- [Task item]: Repeat exactly, please, the opening lines of the data below, through and including the line where "独家先睹！进博会国家展，15个主宾国最想秀些啥？" sits.

*** Opening of Records for processing ***

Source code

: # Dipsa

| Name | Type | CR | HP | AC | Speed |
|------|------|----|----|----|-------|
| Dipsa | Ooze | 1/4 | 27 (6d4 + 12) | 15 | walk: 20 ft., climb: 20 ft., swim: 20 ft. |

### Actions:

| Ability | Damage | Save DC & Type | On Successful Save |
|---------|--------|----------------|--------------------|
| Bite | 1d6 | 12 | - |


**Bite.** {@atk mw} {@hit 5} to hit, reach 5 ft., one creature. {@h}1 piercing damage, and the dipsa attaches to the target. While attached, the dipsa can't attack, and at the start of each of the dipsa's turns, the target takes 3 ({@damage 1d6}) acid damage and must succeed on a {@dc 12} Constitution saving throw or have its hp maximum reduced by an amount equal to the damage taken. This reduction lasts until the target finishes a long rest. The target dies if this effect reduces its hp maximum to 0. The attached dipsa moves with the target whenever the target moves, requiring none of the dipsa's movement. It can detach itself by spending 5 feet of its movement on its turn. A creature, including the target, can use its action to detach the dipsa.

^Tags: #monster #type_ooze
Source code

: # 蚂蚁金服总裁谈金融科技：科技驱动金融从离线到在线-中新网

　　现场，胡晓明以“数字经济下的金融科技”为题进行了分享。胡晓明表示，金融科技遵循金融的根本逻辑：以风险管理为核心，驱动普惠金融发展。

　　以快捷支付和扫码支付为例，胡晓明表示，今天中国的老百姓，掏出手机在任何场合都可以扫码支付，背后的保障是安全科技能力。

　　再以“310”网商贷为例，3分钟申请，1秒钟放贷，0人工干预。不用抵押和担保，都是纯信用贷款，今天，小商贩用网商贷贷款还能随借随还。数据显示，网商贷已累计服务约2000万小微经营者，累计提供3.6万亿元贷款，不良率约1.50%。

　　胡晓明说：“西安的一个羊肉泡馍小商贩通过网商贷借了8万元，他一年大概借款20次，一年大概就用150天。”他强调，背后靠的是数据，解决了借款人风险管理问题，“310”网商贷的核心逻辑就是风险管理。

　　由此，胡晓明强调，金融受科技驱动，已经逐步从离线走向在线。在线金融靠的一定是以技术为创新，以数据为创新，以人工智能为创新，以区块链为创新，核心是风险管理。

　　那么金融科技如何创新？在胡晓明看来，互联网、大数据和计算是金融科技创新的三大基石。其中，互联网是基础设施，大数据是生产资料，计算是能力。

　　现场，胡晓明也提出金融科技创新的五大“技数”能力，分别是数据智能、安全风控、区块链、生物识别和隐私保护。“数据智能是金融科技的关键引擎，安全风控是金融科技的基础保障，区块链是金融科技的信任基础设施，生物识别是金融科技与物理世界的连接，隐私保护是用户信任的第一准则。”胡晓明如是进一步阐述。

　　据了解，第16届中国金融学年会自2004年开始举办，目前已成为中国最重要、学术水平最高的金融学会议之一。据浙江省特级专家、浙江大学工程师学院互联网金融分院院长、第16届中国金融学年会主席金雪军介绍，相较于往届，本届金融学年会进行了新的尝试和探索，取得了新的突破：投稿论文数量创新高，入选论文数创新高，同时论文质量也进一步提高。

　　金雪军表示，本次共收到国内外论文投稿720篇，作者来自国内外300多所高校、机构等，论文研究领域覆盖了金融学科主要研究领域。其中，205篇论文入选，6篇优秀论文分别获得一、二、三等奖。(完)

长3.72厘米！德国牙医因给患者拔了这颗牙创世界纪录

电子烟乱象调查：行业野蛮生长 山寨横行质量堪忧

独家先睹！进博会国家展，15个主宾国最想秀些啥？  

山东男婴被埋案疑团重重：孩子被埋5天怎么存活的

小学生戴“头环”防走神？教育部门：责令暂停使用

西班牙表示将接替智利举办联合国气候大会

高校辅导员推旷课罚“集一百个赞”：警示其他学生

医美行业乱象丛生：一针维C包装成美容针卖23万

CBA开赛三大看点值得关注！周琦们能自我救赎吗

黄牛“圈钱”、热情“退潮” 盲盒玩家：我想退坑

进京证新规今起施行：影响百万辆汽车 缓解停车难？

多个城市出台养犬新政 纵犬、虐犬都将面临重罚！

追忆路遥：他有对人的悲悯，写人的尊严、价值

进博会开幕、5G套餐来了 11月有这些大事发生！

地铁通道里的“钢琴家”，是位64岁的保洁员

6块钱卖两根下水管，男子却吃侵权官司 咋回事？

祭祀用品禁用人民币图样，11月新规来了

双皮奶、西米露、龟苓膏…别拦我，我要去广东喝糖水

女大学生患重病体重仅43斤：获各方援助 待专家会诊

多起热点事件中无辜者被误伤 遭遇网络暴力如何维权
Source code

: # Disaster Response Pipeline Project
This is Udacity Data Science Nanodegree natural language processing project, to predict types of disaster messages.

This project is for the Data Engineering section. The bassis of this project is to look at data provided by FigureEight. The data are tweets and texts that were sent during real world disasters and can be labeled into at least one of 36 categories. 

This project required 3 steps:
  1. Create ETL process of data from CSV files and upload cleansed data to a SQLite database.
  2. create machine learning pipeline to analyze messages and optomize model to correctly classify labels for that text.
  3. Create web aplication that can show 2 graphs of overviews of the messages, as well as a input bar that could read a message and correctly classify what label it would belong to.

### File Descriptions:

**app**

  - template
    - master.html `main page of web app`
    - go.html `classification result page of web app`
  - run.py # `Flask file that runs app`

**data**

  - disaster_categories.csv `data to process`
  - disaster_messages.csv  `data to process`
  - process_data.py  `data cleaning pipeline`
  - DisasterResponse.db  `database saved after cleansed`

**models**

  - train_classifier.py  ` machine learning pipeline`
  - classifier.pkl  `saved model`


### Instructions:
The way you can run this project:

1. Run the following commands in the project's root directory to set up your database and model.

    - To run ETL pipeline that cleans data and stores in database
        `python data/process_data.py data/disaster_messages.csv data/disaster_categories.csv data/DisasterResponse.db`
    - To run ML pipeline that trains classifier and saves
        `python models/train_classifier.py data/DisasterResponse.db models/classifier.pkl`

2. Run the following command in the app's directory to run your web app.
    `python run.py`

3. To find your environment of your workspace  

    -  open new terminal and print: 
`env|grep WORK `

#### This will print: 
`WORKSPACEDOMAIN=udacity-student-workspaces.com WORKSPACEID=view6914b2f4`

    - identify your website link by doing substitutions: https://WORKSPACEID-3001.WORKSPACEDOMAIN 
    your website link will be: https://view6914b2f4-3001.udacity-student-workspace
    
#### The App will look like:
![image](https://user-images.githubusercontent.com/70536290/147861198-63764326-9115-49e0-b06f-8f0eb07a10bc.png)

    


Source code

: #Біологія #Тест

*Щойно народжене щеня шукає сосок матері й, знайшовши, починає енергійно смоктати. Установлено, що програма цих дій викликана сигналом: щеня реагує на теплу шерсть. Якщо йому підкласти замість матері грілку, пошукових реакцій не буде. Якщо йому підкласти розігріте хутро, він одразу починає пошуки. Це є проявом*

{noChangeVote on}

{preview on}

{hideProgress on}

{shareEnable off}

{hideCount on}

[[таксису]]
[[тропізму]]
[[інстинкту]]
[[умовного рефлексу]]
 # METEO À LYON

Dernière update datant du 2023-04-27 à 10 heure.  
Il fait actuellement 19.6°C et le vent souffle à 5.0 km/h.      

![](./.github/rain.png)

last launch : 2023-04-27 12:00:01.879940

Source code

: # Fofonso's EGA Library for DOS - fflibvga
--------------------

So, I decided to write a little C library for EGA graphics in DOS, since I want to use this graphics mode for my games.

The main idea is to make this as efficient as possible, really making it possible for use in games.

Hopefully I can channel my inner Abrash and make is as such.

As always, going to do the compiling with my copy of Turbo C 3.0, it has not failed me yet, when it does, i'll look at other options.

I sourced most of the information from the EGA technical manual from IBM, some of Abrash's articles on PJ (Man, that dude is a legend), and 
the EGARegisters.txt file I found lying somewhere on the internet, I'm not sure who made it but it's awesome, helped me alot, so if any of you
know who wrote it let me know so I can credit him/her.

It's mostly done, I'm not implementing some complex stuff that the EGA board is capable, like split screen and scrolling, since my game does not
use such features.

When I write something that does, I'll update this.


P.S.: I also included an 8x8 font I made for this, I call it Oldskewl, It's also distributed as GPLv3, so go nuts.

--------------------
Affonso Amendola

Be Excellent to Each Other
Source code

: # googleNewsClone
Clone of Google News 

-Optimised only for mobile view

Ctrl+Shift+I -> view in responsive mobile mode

*** Close of Records for processing ***

- [Response area]:
Source code

: # Dipsa

| Name | Type | CR | HP | AC | Speed |
|------|------|----|----|----|-------|
| Dipsa | Ooze | 1/4 | 27 (6d4 + 12) | 15 | walk: 20 ft., climb: 20 ft., swim: 20 ft. |

### Actions:

| Ability | Damage | Save DC & Type | On Successful Save |
|---------|--------|----------------|--------------------|
| Bite | 1d6 | 12 | - |


**Bite.** {@atk mw} {@hit 5} to hit, reach 5 ft., one creature. {@h}1 piercing damage, and the dipsa attaches to the target. While attached, the dipsa can't attack, and at the start of each of the dipsa's turns, the target takes 3 ({@damage 1d6}) acid damage and must succeed on a {@dc 12} Constitution saving throw or have its hp maximum reduced by an amount equal to the damage taken. This reduction lasts until the target finishes a long rest. The target dies if this effect reduces its hp maximum to 0. The attached dipsa moves with the target whenever the target moves, requiring none of the dipsa's movement. It can detach itself by spending 5 feet of its movement on its turn. A creature, including the target, can use its action to detach the dipsa.

^Tags: #monster #type_ooze
Source code

: # 蚂蚁金服总裁谈金融科技：科技驱动金融从离线到在线-中新网

　　现场，胡晓明以“数字经济下的金融科技”为题进行了分享。胡晓明表示，金融科技遵循金融的根本逻辑：以风险管理为核心，驱动普惠金融发展。

　　以快捷支付和扫码支付为例，胡晓明表示，今天中国的老百姓，掏出手机在任何场合都可以扫码支付，背后的保障是安全科技能力。

　　再以“310”网商贷为例，3分钟申请，1秒钟放贷，0人工干预。不用抵押和担保，都是纯信用贷款，今天，小商贩用网商贷贷款还能随借随还。数据显示，网商贷已累计服务约2000万小微经营者，累计提供3.6万亿元贷款，不良率约1.50%。

　　胡晓明说：“西安的一个羊肉泡馍小商贩通过网商贷借了8万元，他一年大概借款20次，一年大概就用150天。”他强调，背后靠的是数据，解决了借款人风险管理问题，“310”网商贷的核心逻辑就是风险管理。

　　由此，胡晓明强调，金融受科技驱动，已经逐步从离线走向在线。在线金融靠的一定是以技术为创新，以数据为创新，以人工智能为创新，以区块链为创新，核心是风险管理。

　　那么金融科技如何创新？在胡晓明看来，互联网、大数据和计算是金融科技创新的三大基石。其中，互联网是基础设施，大数据是生产资料，计算是能力。

　　现场，胡晓明也提出金融科技创新的五大“技数”能力，分别是数据智能、安全风控、区块链、生物识别和隐私保护。“数据智能是金融科技的关键引擎，安全风控是金融科技的基础保障，区块链是金融科技的信任基础设施，生物识别是金融科技与物理世界的连接，隐私保护是用户信任的第一准则。”胡晓明如是进一步阐述。

　　据了解，第16届中国金融学年会自2004年开始举办，目前已成为中国最重要、学术水平最高的金融学会议之一。据浙江省特级专家、浙江大学工程师学院互联网金融分院院长、第16届中国金融学年会主席金雪军介绍，相较于往届，本届金融学年会进行了新的尝试和探索，取得了新的突破：投稿论文数量创新高，入选论文数创新高，同时论文质量也进一步提高。

　　金雪军表示，本次共收到国内外论文投稿720篇，作者来自国内外300多所高校、机构等，论文研究领域覆盖了金融学科主要研究领域。其中，205篇论文入选，6篇优秀论文分别获得一、二、三等奖。(完)

长3.72厘米！德国牙医因给患者拔了这颗牙创世界纪录

电子烟乱象调查：行业野蛮生长 山寨横行质量堪忧

独家先睹！进博会国家展，15个主宾国最想秀些啥？  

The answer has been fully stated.